Scientists develop ‘self-healing’ skin for lifelike robots

Other methods to bind skin tissue to solid structures come with limitations. This new method can work on complex, curved, and even moving surfaces. Credit: 2024 Takeuchi et al.

Imagine robots that can heal themselves and move with lifelike grace.

Researchers have found a way to attach engineered skin tissue to the complex shapes of humanoid robots, giving them incredible new abilities like self-healing, embedded sensing, and a more human appearance.

This breakthrough could lead to more advanced robots that can help in various fields, from medicine to cosmetics.

The research team, led by Professor Shoji Takeuchi from the University of Tokyo, took inspiration from human skin ligaments.

They included special perforations in a robot’s face, allowing a layer of engineered skin to firmly attach. Their findings are published in the journal Cell Reports Physical Science.

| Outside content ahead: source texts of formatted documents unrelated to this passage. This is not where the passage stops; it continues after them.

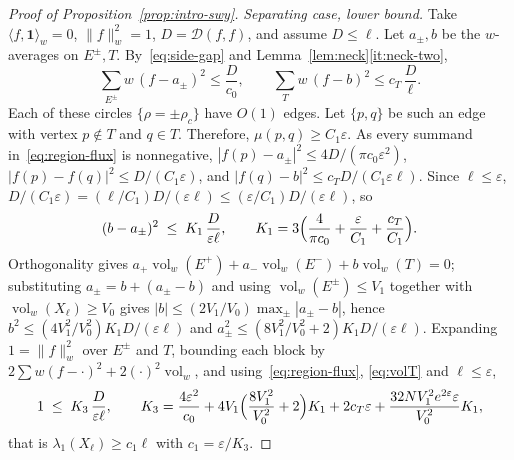 \documentclass[10pt,reqno]{amsart}
\theoremstyle{remark}
\newcommand{\vol}{\operatorname{vol}}
\newcommand{\normw}[1]{\lVert #1 \rVert_{w}}
\newcommand{\DD}{\mathcal{D}}
\begin{document}
\begin{proof}[Proof of Proposition~\ref{prop:intro-swy}]
\emph{Separating case, lower bound.} Take $\langle f,\mathbf1\rangle_w=0$,
$\normw{f}^2=1$, $D=\DD(f,f)$, and assume $D\le\ell$. Let $a_\pm,b$ be
the $w$-averages on $E^\pm,T$. By~\eqref{eq:side-gap} and
Lemma~\ref{lem:neck}\ref{it:neck-two},
\begin{equation}
\label{eq:region-flux}
  \sum_{E^\pm}w\,(f-a_\pm)^2\le\frac{D}{c_0},\qquad
  \sum_{T}w\,(f-b)^2\le c_T\,\frac{D}{\ell}.
\end{equation}
Each of these circles $\{\rho=\pm\rho_c\}$ have $O(1)$ edges. Let $\{p,q\}$ be such an edge with
vertex $p\notin T$ and $q\in T$. Therefore, $\mu(p,q)\ge C_1\varepsilon$. As every
summand in~\eqref{eq:region-flux} is nonnegative,
$|f(p)-a_\pm|^2\le 4D/(\pi c_0\varepsilon^2)$,
$|f(p)-f(q)|^2\le D/(C_1\varepsilon)$, and
$|f(q)-b|^2\le c_TD/(C_1\varepsilon\ell)$.
Since $\ell\le\varepsilon$, $D/(C_1\varepsilon)=(\ell/C_1)D/(\varepsilon\ell)
\le(\varepsilon/C_1)D/(\varepsilon\ell)$, so
\begin{equation}
\label{eq:K1}
  (b-a_\pm)^2\;\le\;K_1\,\frac{D}{\varepsilon\ell},
  \qquad
  K_1=3\Bigl(\frac{4}{\pi c_0}+\frac{\varepsilon}{C_1}+\frac{c_T}{C_1}\Bigr).
\end{equation}
Orthogonality gives
$a_+\vol_w(E^+)+a_-\vol_w(E^-)+b\vol_w(T)=0$; substituting
$a_\pm=b+(a_\pm-b)$ and using $\vol_w(E^\pm)\le V_1$ together with
$\vol_w(X_\ell)\ge V_0$ gives
$|b|\le(2V_1/V_0)\max_\pm|a_\pm-b|$, hence
$b^2\le(4V_1^2/V_0^2)K_1D/(\varepsilon\ell)$ and
$a_\pm^2\le(8V_1^2/V_0^2+2)K_1D/(\varepsilon\ell)$. Expanding
$1=\normw{f}^2$ over $E^\pm$ and $T$, bounding each block by
$2\sum w(f-\cdot)^2+2(\cdot)^2\vol_w$, and
using~\eqref{eq:region-flux}, \eqref{eq:volT} and $\ell\le\varepsilon$,
\begin{equation}
\label{eq:c1}
  1\;\le\;K_3\,\frac{D}{\varepsilon\ell},
  \qquad
  K_3=\frac{4\varepsilon^2}{c_0}
  +4V_1\Bigl(\frac{8V_1^2}{V_0^2}+2\Bigr)K_1
  +2c_T\varepsilon
  +\frac{32NV_1^2e^{2\varepsilon}\varepsilon}{V_0^2}K_1 ,
\end{equation}
that is $\lambda_1(X_\ell)\ge c_1\ell$ with $c_1=\varepsilon/K_3$.


\end{proof}
\end{document}
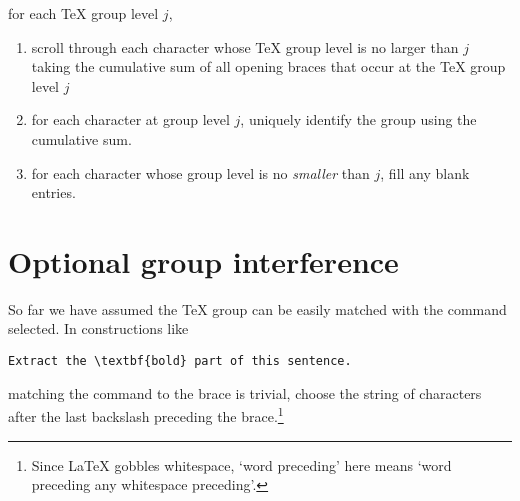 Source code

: \documentclass[b5paper]{scrartcl}\usepackage[]{graphicx}\usepackage[]{color}
\let\oldLaTeX\LaTeX
\renewcommand{\LaTeX}{\textrm{\oldLaTeX}}
\begin{document}
for each \TeX{} group level \(j\),
\begin{enumerate}
\item scroll through each character whose \TeX{} group level is no larger than \(j\) taking the cumulative sum of all opening braces that occur at the \TeX{} group level \(j\)
\item for each character at group level \(j\), uniquely identify the group using the cumulative sum.
\item for each character whose group level is no \emph{smaller} than \(j\), fill any blank entries.
\end{enumerate}

\section{Optional group interference}
So far we have assumed the \TeX{} group can be easily matched with the command selected.
In constructions like
\begin{lstlisting}
Extract the \textbf{bold} part of this sentence.
\end{lstlisting}
matching the command to the brace is trivial, choose the string of characters after the last backslash preceding the brace.\footnote{Since \LaTeX{} gobbles whitespace, `word preceding' here means `word preceding any whitespace preceding'.}
\end{document}
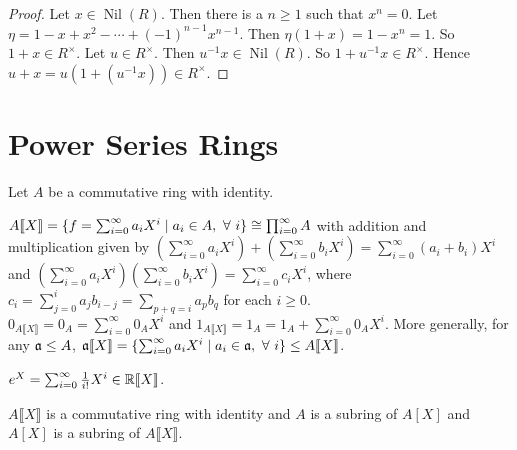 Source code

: \begin{proof}
    Let $x \in \operatorname{Nil}(R)$. Then there is a $n \geq 1$ such that $x^n = 0$. Let $\eta = 1-x+x^2-\cdots+(-1)^{n-1}x^{n-1}$. Then $\eta(1+x) = 1-x^n = 1$. So $1+x \in R^\times$. Let $u \in R^\times$. Then $u^{-1}x \in \operatorname{Nil}(R)$. So $1+u^{-1}x \in R^\times$. Hence $u + x = u(1+(u^{-1}x)) \in R^\times$. 
\end{proof}

\section*{Power Series Rings}

Let $A$ be a commutative ring with identity.

\begin{definition}
    $A \llbracket X \rrbracket = \{f = \sum_{i=0}^\infty a_iX^i \mid a_i \in A, \ \forall \  i\} \cong \prod_{i=0}^\infty A$ with addition and multiplication given by $(\sum_{i=0}^\infty a_iX^i) + (\sum_{i=0}^\infty b_iX^i) = \sum_{i=0}^\infty (a_i+b_i)X^i$ and $(\sum_{i=0}^\infty a_iX^i)(\sum_{i=0}^\infty b_iX^i) = \sum_{i=0}^\infty c_iX^i$, where $c_i = \sum_{j=0}^i a_jb_{i-j} = \sum_{p+q = i}a_pb_q$ for each $i \geq 0$. \\
    $0_{A\llbracket X \rrbracket} = 0_A = \sum_{i=0}^\infty 0_AX^i$ and $1_{A\llbracket X \rrbracket} = 1_A = 1_A + \sum_{i=0}^\infty 0_A X^i$. More generally, for any $\mathfrak{a} \leq A$, $\mathfrak{a}\llbracket X \rrbracket = \{\sum_{i=0}^\infty a_iX^i \mid a_i \in \mathfrak{a}, \ \forall \  i\} \leq A \llbracket X \rrbracket$.
\end{definition}

\begin{example}
    $e^X = \sum_{i=0}^\infty \frac{1}{i!} X^i \in \mathbb{R} \llbracket X \rrbracket$.
\end{example}

\begin{theorem}
    $A\llbracket X \rrbracket$ is a commutative ring with identity and $A$ is a subring of $A[X]$ and $A[X]$ is a subring of $A\llbracket X \rrbracket$. 
\end{theorem}

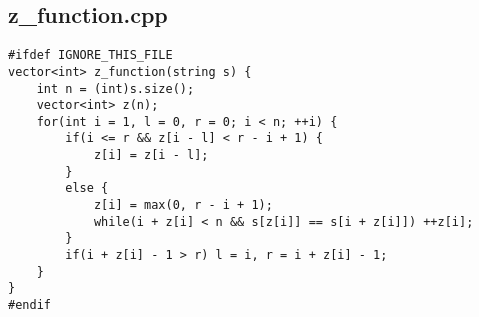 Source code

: \documentclass[UTF8, a4paper, titlepage, twoside]{ctexart}
\begin{document}
\subsection{z_function.cpp}
\begin{verbatim}
#ifdef IGNORE_THIS_FILE
vector<int> z_function(string s) {
    int n = (int)s.size();
    vector<int> z(n);
    for(int i = 1, l = 0, r = 0; i < n; ++i) {
        if(i <= r && z[i - l] < r - i + 1) {
            z[i] = z[i - l];
        }
        else {
            z[i] = max(0, r - i + 1);
            while(i + z[i] < n && s[z[i]] == s[i + z[i]]) ++z[i];
        }
        if(i + z[i] - 1 > r) l = i, r = i + z[i] - 1;
    }
}
#endif
\end{verbatim}

\clearpage
\end{document}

Professor Takeuchi is a leader in biohybrid robotics, a field where biology and mechanical engineering come together.

His lab, the Biohybrid Systems Laboratory, has created mini robots that walk using biological muscle tissue, 3D-printed lab-grown meat, and engineered skin that can heal. It was during their research on engineered skin that Takeuchi saw the need to improve how this skin attaches to robotic features.

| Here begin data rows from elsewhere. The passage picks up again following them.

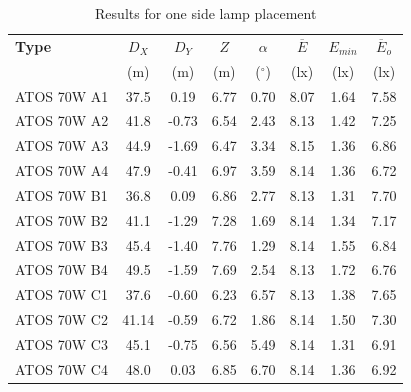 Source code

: \begin{table}[htb]
	\renewcommand{\arraystretch}{1.3}
	\caption{Results for one side lamp placement}
 	\label{tab:onesideLamps}
	\centering
  \begin{tabular}{ l | c | c | c | c | c | c | c }
    \hline
    \textbf{Type} & $D_X$ & $D_Y$ & $Z$ & $\alpha$ & $\overline{E}$ & $E_{min}$ & $\overline{E}_o$\\ 
    & (m) & (m) & (m) & ($^\circ$) & (lx) & (lx) & (lx)\\ \hline
    ATOS 70W A1 & 37.5 & 0.19 & 6.77 & 0.70 & 8.07 & 1.64 & 7.58 \\ \hline
    ATOS 70W A2 & 41.8 & -0.73 & 6.54 & 2.43 & 8.13 & 1.42 & 7.25\\ \hline
    ATOS 70W A3 & 44.9 & -1.69 & 6.47 & 3.34 & 8.15 & 1.36 & 6.86\\ \hline
    ATOS 70W A4 & 47.9 & -0.41 & 6.97 & 3.59 & 8.14 & 1.36 & 6.72\\ \hline\hline
    ATOS 70W B1 & 36.8 & 0.09 & 6.86 & 2.77 & 8.13 & 1.31 & 7.70\\ \hline
    ATOS 70W B2 & 41.1 & -1.29 & 7.28 & 1.69 & 8.14 & 1.34 & 7.17\\ \hline
    ATOS 70W B3 & 45.4 & -1.40 & 7.76 & 1.29 & 8.14 & 1.55 & 6.84\\ \hline
    ATOS 70W B4 & 49.5 & -1.59 & 7.69 & 2.54 & 8.13 & 1.72 & 6.76\\ \hline\hline
    ATOS 70W C1 & 37.6 & -0.60 & 6.23 & 6.57 & 8.13 & 1.38 & 7.65\\ \hline
    ATOS 70W C2 & 41.14 & -0.59 & 6.72 & 1.86 & 8.14 & 1.50 & 7.30\\ \hline
    ATOS 70W C3 & 45.1 & -0.75 & 6.56 & 5.49 & 8.14 & 1.31 & 6.91\\ \hline
    ATOS 70W C4 & 48.0 & 0.03 & 6.85 & 6.70 & 8.14 & 1.36 & 6.92\\ \hline
  \end{tabular}
\end{table}

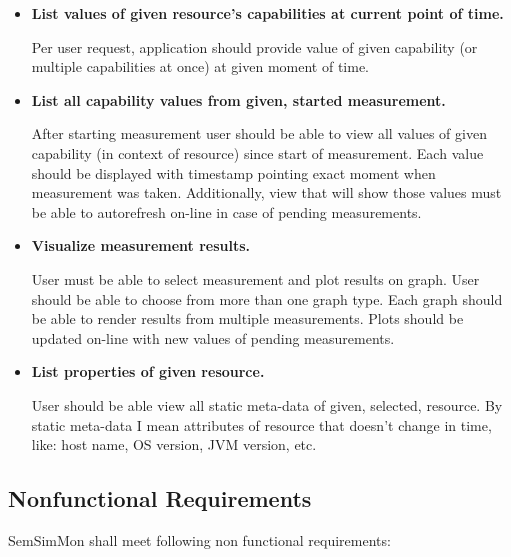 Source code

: \begin{itemize}
 \item {\bf List values of given resource's capabilities at current point of time.}

Per user request, application should provide value of given capability (or multiple capabilities at once) at
given moment of time.

 \item {\bf List all capability values from given, started measurement.}

After starting measurement user should be able to view all values of given capability (in context of resource) since
start of measurement. Each value should be displayed with timestamp pointing exact moment when measurement was
taken. Additionally, view that will show those values must be able to autorefresh on-line in case of pending
measurements.

 \item {\bf Visualize measurement results.}

User must be able to select measurement and plot results on graph. User should be able to choose from more than one
graph type. Each graph should be able to render results from multiple measurements. Plots should be updated on-line with
new values of pending measurements.

\item {\bf List properties of given resource.}

User should be able view all static meta-data of given, selected, resource. By static meta-data I mean attributes of
resource that doesn't change in time, like: host name, OS version, JVM version, etc.

\end{itemize}


\subsection{Nonfunctional Requirements}
\label{subsec:NonFunctionalRequirements}

SemSimMon shall meet following non functional requirements:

Previous methods of attaching skin tissue to solid surfaces involved mini anchors or hooks, which limited the types of surfaces that could receive skin coatings and often caused damage during movement.

Takeuchi’s team developed a new method by mimicking human skin-ligament structures. They used specially made V-shaped perforations in solid materials, allowing the skin to move with the robot without tearing or peeling away.

“During previous research on a finger-shaped robot covered in engineered skin tissue we grew in our lab, I felt the need for better adhesion between the robotic features and the subcutaneous structure of the skin,” Takeuchi said.

Their new anchoring method allows flexible skin tissue to conform to any shape it’s attached to. For example, a flat robotic face can smile and the skin deforms naturally, then returns to its original shape.

This method can work on complex, curved, and even moving surfaces.

The researchers used a special collagen gel for adhesion, which is naturally viscous and difficult to feed into tiny perforations.

By using a common plastic adhesion technique called plasma treatment, they managed to coax the collagen into the fine structures of the perforations while also holding the skin close to the surface.

Manipulating soft, wet biological tissues during development is challenging. If sterility is not maintained, bacteria can enter and the tissue will die. However, the team’s new method overcomes these obstacles, allowing living skin to bring new abilities to robots.

Living skin can self-heal, a significant advantage over chemical-based materials that require triggers like heat or pressure to repair themselves. Biological skin repairs minor cuts and can be enhanced with nerves and other organs for sensing.

Takeuchi’s research aims to help in several areas of medical research. For example, a “face-on-a-chip” could be useful in studying skin aging, cosmetics, surgical procedures, and plastic surgery. If sensors can be embedded, robots may gain better environmental awareness and improved interactive capabilities.

“In this study, we managed to replicate human appearance to some extent by creating a face with the same surface material and structure as humans,” Takeuchi said. “However, we identified new challenges, such as the need for surface wrinkles and a thicker epidermis to achieve a more humanlike appearance.”

The team believes that creating a thicker and more realistic skin can be achieved by incorporating sweat glands, sebaceous glands, pores, blood vessels, fat, and nerves. Movement is also crucial, so another challenge is creating humanlike expressions by integrating sophisticated actuators, or muscles, inside the robot.

Creating robots that can heal themselves, sense their environment more accurately, and perform tasks with humanlike dexterity is incredibly motivating. This research opens up exciting possibilities for the future of robotics, making them more lifelike and capable of a wide range of applications.